Precious Haggadot, from 12th-Century Cairo to Spain on the Eve of Expulsion

April 2, 2021 | Maya Margit
About the author:

The National Library of Israel, not surprisingly, holds the world’s largest collections of rare Haggadot—as the texts of the Passover seder’s liturgy are known. Oldest among them is an incomplete, but entirely legible, 12th-century folio, which Maya Margit describes:

Handwritten on parchment, the precious fragments [of this Haggadah] were discovered among the 400,000 pages and fragments that make up the Cairo Genizah, an astounding collection of Jewish texts that were kept in the storeroom of the Ben Ezra Synagogue in Old Cairo, Egypt.

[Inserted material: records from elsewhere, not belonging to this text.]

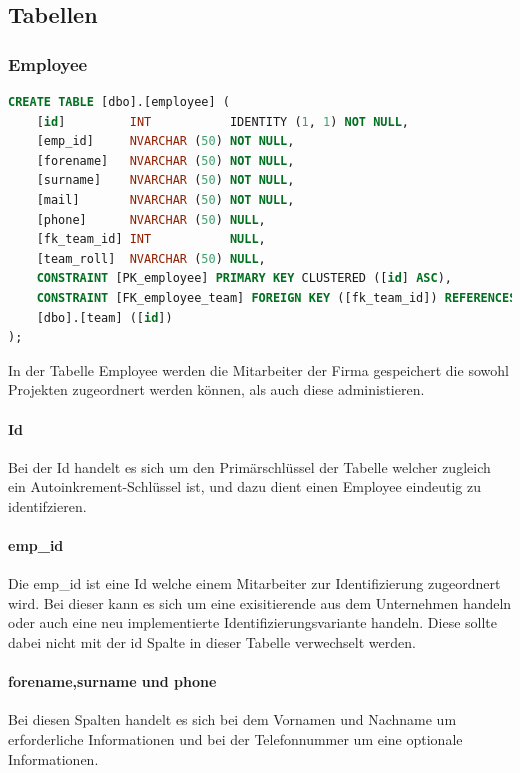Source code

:\documentclass{article}
\begin{document}
\newpage

\subsection{Tabellen}

\subsubsection{Employee}
\label{subsubsec:Employee}
\begin{lstlisting}[language=Sql, caption= Create Table Statement für Employee Table]
    CREATE TABLE [dbo].[employee] (
    [id]         INT           IDENTITY (1, 1) NOT NULL,
    [emp_id]     NVARCHAR (50) NOT NULL,
    [forename]   NVARCHAR (50) NOT NULL,
    [surname]    NVARCHAR (50) NOT NULL,
    [mail]       NVARCHAR (50) NOT NULL,
    [phone]      NVARCHAR (50) NULL,
    [fk_team_id] INT           NULL,
    [team_roll]  NVARCHAR (50) NULL,
    CONSTRAINT [PK_employee] PRIMARY KEY CLUSTERED ([id] ASC),
    CONSTRAINT [FK_employee_team] FOREIGN KEY ([fk_team_id]) REFERENCES 
    [dbo].[team] ([id])
);
        \end{lstlisting}

In der Tabelle Employee werden die Mitarbeiter der Firma gespeichert die sowohl
Projekten zugeordnert werden können, als auch diese administieren.
\paragraph{Id}
\label{paragraph:id}
Bei der Id handelt es sich um den Primärschlüssel der Tabelle welcher zugleich
ein Autoinkrement-Schlüssel ist, und dazu dient einen Employee eindeutig zu
identifzieren.

\paragraph{emp\_id} Die emp\_id ist eine Id welche einem Mitarbeiter zur Identifizierung
zugeordnert wird. Bei dieser kann es sich um eine exisitierende aus dem
Unternehmen handeln oder auch eine neu implementierte Identifizierungsvariante
handeln. Diese sollte dabei nicht mit der id Spalte in dieser Tabelle
verwechselt werden.

\paragraph{forename,surname und phone} Bei diesen Spalten handelt es sich bei dem Vornamen und Nachname um
erforderliche Informationen und bei der Telefonnummer um eine optionale
Informationen.
\end{document}
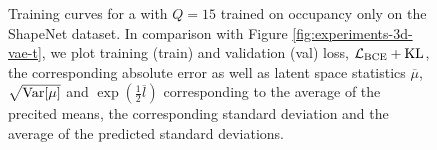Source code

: \begin{figure}[b]
  \caption{Training curves for a \VAE with $Q = 15$ trained on occupancy only
  on the ShapeNet dataset. In comparison with Figure \ref{fig:experiments-3d-vae-t},
  we plot training (train) and validation (val) loss, \ie $\mathcal{L}_{\text{BCE}} + \mathrm{KL}$,
  the corresponding absolute error \Abs as well as latent space statistics
  $\overline{\mu}$, $\sqrt{\mathrm{Var}[\mu]}$ and $\exp(\frac{1}{2} \overline{l})$
  corresponding to the average of the precited means, the corresponding standard
  deviation and the average of the predicted standard deviations.}
  \label{fig:experiments-shapenet-vae-t}
\end{figure}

“The liturgy for Passover is the single most commonly printed and published work in Jewish tradition, more than a prayer book, more than a Bible,” [said the curator, Yoel Finkelman].

Some of the most compelling historical Haggadot appear to be quite simple at first glance. This is undoubtedly the case with one of the most prized Haggadot in the National Library’s collection, an extremely rare book printed in 1480 in Guadalajara, Spain, only twelve years before the expulsion of the Jews from the country. The 1480 Haggadah is not only the oldest printed Passover text in the world but also a one-of-a-kind copy that was created only a few decades after the invention of the printing press.

“This is the beginning of the transition from the Haggadah as a luxury item that a family might barely be able to afford, if at all, . . . to something that could be mass-produced more cheaply,” Finkelman explained. “As you can see just by glancing at it, it’s a very simple layout. It’s the beginning of [printing] technology.”